> WHAT YOU WILL DO
Each line of the listing below that includes "Steindorfer" must be copied.

> INFORMATION SUPPLIED
──────
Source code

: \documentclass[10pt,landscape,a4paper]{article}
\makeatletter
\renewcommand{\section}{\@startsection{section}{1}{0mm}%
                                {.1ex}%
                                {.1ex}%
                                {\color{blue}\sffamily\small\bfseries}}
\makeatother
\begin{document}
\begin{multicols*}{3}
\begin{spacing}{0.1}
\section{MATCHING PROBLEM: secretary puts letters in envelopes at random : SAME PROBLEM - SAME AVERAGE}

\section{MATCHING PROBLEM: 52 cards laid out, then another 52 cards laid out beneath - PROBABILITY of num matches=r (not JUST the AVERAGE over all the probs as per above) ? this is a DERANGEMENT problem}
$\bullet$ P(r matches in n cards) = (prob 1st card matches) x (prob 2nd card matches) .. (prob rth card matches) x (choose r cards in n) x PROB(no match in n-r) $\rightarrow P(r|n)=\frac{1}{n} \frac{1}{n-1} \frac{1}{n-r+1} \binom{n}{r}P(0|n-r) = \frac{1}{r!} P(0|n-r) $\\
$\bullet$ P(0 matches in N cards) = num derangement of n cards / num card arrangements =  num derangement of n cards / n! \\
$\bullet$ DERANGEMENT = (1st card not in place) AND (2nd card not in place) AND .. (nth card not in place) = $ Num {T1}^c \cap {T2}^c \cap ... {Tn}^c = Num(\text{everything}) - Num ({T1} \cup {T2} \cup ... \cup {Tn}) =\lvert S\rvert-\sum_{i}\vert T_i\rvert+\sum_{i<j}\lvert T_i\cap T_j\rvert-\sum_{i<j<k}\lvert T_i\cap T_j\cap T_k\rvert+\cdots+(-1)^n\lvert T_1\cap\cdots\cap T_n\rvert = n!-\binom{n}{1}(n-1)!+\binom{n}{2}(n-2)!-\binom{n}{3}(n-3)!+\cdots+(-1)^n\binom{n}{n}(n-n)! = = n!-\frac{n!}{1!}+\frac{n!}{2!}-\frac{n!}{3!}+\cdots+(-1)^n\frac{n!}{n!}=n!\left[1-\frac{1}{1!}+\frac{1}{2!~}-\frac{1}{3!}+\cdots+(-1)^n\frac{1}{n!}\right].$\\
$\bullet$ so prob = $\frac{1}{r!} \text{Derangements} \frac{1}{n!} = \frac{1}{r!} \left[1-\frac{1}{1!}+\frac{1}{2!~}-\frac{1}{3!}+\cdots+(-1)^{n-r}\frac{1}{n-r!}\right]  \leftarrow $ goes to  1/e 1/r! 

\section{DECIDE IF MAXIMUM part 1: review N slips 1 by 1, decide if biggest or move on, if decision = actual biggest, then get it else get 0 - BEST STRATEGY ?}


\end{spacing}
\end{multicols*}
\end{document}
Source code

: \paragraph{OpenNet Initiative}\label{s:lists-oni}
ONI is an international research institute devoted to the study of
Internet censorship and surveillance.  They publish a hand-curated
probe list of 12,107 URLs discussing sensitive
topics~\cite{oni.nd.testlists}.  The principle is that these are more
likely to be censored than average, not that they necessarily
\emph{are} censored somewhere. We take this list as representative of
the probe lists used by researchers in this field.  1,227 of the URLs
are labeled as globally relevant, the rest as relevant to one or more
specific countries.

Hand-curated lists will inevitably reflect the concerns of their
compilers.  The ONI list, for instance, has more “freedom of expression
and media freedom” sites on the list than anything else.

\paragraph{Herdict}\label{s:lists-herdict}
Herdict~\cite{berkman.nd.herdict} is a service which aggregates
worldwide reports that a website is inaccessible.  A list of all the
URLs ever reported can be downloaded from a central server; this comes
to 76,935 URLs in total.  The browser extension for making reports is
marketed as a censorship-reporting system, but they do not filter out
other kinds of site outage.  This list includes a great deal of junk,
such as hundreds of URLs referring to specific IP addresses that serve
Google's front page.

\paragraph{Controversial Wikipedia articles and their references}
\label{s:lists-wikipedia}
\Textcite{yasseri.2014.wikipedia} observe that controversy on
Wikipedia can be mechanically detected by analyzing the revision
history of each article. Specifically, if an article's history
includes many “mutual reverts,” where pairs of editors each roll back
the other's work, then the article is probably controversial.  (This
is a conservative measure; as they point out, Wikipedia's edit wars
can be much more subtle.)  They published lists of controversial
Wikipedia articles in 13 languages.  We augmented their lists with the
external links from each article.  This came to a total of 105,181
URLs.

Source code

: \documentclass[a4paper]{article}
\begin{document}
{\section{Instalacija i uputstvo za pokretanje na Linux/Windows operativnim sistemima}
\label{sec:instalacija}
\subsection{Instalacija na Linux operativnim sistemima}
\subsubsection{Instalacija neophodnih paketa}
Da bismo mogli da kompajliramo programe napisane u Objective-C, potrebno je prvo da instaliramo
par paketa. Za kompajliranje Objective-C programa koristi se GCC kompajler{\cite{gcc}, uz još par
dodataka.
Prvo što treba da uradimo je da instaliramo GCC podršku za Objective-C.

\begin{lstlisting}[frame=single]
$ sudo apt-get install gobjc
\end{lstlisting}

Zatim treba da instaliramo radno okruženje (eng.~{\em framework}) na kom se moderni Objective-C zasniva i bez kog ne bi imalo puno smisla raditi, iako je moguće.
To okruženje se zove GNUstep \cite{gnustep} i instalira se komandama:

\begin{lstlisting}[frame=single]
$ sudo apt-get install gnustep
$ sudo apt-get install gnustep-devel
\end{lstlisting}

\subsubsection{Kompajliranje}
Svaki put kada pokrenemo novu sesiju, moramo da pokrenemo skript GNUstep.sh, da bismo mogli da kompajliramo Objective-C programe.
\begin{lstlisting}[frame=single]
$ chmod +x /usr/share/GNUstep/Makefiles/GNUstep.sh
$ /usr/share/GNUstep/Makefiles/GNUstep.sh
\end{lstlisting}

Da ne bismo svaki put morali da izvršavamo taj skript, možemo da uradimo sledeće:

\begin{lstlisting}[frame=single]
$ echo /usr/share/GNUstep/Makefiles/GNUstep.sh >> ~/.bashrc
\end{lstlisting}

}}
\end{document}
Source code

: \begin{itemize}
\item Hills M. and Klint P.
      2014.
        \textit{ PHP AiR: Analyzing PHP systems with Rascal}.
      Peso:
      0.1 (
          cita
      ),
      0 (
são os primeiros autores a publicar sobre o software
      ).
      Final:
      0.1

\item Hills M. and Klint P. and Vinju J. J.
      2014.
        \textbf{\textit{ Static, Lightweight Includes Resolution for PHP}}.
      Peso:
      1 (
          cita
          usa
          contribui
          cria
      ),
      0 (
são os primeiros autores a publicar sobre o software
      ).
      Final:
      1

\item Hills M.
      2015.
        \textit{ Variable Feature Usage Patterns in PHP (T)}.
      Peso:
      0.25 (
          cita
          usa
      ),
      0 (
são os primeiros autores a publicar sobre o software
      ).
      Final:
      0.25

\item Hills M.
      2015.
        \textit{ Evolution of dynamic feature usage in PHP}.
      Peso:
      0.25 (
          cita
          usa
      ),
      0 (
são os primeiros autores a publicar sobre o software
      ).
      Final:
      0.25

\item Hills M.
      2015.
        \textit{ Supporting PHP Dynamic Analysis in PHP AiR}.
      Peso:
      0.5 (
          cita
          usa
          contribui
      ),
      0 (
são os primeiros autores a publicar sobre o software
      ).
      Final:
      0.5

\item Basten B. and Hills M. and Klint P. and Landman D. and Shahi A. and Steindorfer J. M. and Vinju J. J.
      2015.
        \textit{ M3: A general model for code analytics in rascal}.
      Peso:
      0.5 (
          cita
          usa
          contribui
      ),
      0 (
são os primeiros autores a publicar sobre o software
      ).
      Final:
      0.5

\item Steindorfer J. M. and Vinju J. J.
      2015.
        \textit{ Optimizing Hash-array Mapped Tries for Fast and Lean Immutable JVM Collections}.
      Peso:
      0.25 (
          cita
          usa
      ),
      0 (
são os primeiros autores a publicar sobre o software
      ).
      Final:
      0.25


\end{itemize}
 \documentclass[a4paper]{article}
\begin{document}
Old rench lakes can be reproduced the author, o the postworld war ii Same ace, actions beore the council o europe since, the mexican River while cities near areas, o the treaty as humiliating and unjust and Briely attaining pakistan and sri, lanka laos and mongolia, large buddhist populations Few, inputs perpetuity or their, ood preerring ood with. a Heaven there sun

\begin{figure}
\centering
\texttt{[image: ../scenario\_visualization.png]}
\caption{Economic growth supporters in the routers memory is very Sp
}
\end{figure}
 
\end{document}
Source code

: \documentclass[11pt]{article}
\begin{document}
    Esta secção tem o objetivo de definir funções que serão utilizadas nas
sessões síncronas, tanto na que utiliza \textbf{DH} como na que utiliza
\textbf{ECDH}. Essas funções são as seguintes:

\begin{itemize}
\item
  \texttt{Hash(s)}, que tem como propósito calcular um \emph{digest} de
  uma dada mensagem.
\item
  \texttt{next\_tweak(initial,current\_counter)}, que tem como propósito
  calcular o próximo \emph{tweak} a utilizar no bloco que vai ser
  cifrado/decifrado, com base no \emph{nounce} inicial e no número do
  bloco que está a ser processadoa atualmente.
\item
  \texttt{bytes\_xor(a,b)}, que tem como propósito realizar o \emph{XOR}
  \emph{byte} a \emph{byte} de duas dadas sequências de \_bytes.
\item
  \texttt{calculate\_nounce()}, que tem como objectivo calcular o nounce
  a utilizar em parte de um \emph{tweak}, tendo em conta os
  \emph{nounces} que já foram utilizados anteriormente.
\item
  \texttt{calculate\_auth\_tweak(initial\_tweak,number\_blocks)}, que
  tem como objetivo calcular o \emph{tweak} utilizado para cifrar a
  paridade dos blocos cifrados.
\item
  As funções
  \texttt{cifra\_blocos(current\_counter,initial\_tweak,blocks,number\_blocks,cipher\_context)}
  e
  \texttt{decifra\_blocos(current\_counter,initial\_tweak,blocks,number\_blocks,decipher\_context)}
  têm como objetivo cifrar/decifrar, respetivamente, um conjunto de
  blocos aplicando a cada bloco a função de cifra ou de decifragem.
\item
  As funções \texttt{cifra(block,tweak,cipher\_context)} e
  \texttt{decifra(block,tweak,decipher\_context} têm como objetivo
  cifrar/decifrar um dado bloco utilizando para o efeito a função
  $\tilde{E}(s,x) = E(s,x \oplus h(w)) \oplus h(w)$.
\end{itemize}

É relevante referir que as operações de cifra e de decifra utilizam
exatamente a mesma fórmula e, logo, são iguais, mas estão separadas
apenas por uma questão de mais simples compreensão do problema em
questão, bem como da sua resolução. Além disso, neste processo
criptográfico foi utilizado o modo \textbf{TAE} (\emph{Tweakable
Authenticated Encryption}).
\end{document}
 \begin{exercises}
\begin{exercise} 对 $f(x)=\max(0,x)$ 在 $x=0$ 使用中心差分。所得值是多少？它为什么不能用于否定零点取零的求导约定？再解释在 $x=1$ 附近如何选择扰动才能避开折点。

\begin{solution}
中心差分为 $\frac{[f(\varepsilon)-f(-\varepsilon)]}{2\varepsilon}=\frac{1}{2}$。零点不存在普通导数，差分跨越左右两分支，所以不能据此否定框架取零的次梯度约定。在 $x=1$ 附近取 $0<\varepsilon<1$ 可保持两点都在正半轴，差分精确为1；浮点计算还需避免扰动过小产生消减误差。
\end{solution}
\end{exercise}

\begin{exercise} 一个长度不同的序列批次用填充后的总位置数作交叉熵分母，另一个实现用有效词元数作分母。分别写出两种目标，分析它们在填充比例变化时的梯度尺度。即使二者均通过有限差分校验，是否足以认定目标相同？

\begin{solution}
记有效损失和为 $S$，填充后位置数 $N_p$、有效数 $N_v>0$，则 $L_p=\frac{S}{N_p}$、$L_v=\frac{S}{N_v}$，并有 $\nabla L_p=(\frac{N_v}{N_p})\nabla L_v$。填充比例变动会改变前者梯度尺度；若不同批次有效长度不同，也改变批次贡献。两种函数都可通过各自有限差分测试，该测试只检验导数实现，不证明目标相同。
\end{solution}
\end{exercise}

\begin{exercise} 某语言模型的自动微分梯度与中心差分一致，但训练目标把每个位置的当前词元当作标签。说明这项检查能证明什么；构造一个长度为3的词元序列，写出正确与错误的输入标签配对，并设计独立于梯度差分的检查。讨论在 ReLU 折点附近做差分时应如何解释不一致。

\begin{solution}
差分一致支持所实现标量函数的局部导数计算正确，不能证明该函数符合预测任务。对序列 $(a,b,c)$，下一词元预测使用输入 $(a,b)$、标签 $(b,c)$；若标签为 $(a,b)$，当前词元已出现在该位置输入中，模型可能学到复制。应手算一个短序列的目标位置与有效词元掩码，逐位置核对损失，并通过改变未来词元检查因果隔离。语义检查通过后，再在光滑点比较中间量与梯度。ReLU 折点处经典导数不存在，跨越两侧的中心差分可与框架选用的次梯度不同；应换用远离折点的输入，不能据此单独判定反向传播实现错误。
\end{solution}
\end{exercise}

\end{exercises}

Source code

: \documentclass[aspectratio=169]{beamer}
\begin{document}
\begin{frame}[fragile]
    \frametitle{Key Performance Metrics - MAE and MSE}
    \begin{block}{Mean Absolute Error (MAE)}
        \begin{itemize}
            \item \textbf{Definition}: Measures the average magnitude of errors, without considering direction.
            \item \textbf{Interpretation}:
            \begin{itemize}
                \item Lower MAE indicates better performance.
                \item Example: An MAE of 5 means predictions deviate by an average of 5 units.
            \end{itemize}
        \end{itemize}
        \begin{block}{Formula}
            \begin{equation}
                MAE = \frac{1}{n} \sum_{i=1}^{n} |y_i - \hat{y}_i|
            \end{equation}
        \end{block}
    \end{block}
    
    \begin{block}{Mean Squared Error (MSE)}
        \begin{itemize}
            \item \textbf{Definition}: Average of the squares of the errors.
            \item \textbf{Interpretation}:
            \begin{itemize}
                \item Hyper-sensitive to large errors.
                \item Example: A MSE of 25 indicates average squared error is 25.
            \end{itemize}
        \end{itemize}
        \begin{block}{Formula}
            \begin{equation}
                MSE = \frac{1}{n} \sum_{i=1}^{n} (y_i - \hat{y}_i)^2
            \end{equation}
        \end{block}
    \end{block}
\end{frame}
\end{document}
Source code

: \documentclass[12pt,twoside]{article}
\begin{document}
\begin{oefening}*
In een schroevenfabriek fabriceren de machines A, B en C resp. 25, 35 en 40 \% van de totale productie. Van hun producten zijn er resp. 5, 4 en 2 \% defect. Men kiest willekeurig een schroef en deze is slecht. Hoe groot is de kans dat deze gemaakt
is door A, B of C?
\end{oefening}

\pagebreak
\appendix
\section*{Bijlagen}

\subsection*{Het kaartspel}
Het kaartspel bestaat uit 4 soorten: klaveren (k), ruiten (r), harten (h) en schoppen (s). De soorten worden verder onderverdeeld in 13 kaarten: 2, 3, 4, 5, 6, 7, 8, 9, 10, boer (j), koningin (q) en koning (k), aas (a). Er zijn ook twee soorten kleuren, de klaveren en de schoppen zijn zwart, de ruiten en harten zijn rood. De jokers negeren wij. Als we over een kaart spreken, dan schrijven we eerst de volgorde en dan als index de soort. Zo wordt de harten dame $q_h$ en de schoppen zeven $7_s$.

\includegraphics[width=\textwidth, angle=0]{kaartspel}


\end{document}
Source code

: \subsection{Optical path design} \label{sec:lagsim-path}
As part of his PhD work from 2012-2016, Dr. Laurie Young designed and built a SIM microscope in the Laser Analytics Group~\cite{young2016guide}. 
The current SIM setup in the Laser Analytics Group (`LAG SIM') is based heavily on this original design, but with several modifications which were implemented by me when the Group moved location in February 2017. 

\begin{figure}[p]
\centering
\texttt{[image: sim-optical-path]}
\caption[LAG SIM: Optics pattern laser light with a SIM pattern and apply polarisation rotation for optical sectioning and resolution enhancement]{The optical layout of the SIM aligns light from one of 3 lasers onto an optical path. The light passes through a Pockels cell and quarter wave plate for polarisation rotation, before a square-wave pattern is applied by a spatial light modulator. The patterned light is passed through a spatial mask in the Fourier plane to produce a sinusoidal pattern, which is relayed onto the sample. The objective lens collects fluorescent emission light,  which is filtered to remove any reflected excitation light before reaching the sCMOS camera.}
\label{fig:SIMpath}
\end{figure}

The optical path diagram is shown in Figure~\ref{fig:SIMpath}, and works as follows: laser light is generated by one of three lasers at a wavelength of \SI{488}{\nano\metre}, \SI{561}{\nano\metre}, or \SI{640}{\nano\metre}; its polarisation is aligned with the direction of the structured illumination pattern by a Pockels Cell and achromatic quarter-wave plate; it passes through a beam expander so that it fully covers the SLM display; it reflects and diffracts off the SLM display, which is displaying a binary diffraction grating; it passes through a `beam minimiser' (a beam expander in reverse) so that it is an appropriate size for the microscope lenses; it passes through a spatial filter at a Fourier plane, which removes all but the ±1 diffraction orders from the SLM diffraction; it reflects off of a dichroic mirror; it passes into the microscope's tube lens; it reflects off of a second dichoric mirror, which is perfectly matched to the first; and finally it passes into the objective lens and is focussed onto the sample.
──────
> COMPLETED TASK
\item Basten B. and Hills M. and Klint P. and Landman D. and Shahi A. and Steindorfer J. M. and Vinju J. J.
\item Steindorfer J. M. and Vinju J. J.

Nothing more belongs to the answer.